Questo è il programma della Settimana del respiro, dal 25 fino al 30 maggio, e che si appellerà a tutti gli specialisti italiani per far conoscere, prevenire e combattere i sintomi di una cattiva respirazione.
Come? Con la spirometria: uno strumento diagnostico particolarmente efficace e diffuso in quanto standardizzato, indolore, facilmente riproducibile e oggettivo. Un esame a disposizione di tutti, gratis, in tutti i centri che saranno allestiti nelle principali città italiane.
Sottoporsi ad una spirometria vuol poter dire sollevarsi da ogni dubbio riguardo a possibili patologie dell’apparato respiratorio. Un’eventualità non così remota, se si considerano i crescenti numeri delle patologie respiratorie. «Solo per le più grandi malattie croniche respiratorie - sottolinea il professor Franco Falcone, membro del comitato Anno del respiro 2009 per conto dell'Aipo - come asma, enfisema e bronchite cronica, i malati sono quasi 10 milioni. Il cancro del polmone miete ogni anno più di 33mila vittime e la sopravvivenza e' molto breve. Attendiamo per i prossimi 20 anni l'esplosione delle malattie respiratorie croniche che saranno al primo posto nel ranking mondiale delle morti e tutto ciò soprattutto per la qualità dell'aria».

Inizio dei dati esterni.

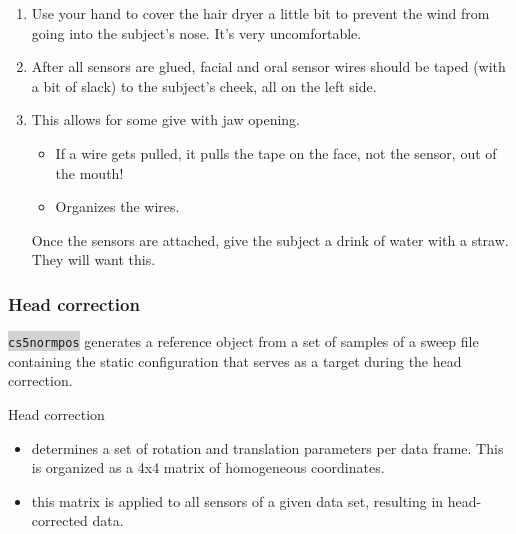 \documentclass[12pt]{article}
\begin{document}
\begin{enumerate}
        \item Use your hand to cover the hair dryer a little bit to prevent the wind from going into the subject's nose. It's very uncomfortable.
        
        \item After all sensors are glued, facial and oral sensor wires should be taped (with a bit of slack) to the subject’s cheek, all on the left side.
        
        \item This allows for some give with jaw opening.
        
        \begin{itemize}
            \item If a wire gets pulled, it pulls the tape on the face, not the sensor, out of the mouth!
            \item Organizes the wires.
        \end{itemize}

Once the sensors are attached, give the subject a drink of water with a straw. They will want this.
    \end{enumerate}

    \subsubsection{Head correction}
    \colorbox{lightgray}{\texttt{cs5normpos}} generates a reference object from a set of samples of a sweep file containing the static configuration that serves as a target during the head correction.
    
    \bigskip
    
        Head correction
        \begin{itemize}
            \item determines a set of rotation and translation parameters per data frame. This is organized as a 4x4 matrix of homogeneous coordinates.
            \item this matrix is applied to all sensors of a given data set, resulting in head-corrected data.
        \end{itemize}
    
\end{document}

Numeri che sottolineano ancora di più l’importanza di prendere coscienza delle grandi problematiche, anche sociali ed economiche, legate alle malattie respiratorie. «Sono oltre 80mila i morti ogni anno e oltre 600mila i ricoveri per queste cause, senza contare le giornate di lavoro perse e la ridotta qualità della vita – ha sottolineato il professor Centanni, presidente eletto della Simer - Ogni giorno i polmoni filtrano 25mila litri di aria. Il polmone e' un filtro da proteggere perché non si può cambiare».
L'iniziativa promossa da Aipo (Associazione italiana Pneumologi ospedalieri), Simer (Società italiana Medicina respiratoria) e Uip (Unione italiana Pneumologia) e sotto il patrocinio della Presidenza del Consiglio dei ministri, del ministero dell'Ambiente e della Tutela del Territorio e del Mare, punta quindi alla prevenzione, sottolineando come, con l’aumento della vita media, si debba proteggere l'organismo fin dalla nascita, intervenendo direttamente sugli stili di vita.